===== SOURCE DATA

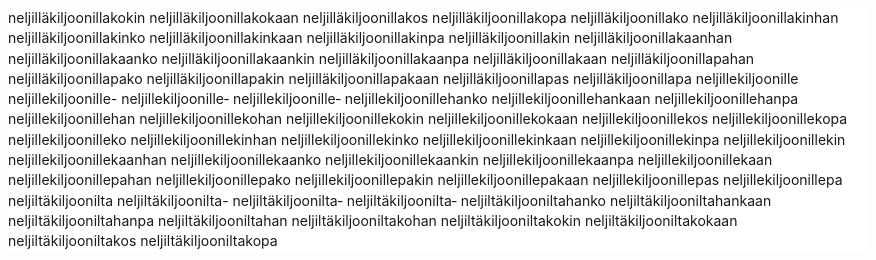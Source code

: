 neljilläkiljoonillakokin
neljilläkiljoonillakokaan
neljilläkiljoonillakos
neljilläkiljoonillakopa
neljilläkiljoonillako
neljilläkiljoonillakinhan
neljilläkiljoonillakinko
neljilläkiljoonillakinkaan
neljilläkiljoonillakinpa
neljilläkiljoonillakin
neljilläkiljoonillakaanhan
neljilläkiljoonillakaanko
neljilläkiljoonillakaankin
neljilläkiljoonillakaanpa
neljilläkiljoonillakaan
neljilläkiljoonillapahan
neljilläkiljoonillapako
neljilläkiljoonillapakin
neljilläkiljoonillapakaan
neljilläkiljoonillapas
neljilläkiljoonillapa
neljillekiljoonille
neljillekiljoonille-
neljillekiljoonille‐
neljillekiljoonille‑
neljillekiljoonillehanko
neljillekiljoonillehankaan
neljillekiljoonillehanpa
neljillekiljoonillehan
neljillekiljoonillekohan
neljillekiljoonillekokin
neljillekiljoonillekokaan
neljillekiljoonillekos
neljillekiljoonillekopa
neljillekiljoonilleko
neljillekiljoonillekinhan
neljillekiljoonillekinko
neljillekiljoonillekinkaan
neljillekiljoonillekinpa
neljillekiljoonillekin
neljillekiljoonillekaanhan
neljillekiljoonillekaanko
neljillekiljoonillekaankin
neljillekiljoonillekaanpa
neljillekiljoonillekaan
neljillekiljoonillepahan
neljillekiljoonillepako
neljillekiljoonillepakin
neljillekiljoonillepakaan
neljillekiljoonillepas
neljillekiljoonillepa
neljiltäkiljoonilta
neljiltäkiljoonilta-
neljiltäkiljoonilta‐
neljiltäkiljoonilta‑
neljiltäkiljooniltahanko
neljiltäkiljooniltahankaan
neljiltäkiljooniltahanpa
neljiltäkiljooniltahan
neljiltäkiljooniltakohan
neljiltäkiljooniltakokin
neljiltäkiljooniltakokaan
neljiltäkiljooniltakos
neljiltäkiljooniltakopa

==========

§ REQUIRED ACTION: Please return the lines above that run from the line containing "neljillekiljoonillekokaan" to the line containing "neljiltäkiljooniltahanko", inclusive, exactly and with no other lines.

§ WRITTEN ANSWER:
neljillekiljoonillekokaan
neljillekiljoonillekos
neljillekiljoonillekopa
neljillekiljoonilleko
neljillekiljoonillekinhan
neljillekiljoonillekinko
neljillekiljoonillekinkaan
neljillekiljoonillekinpa
neljillekiljoonillekin
neljillekiljoonillekaanhan
neljillekiljoonillekaanko
neljillekiljoonillekaankin
neljillekiljoonillekaanpa
neljillekiljoonillekaan
neljillekiljoonillepahan
neljillekiljoonillepako
neljillekiljoonillepakin
neljillekiljoonillepakaan
neljillekiljoonillepas
neljillekiljoonillepa
neljiltäkiljoonilta
neljiltäkiljoonilta-
neljiltäkiljoonilta‐
neljiltäkiljoonilta‑
neljiltäkiljooniltahanko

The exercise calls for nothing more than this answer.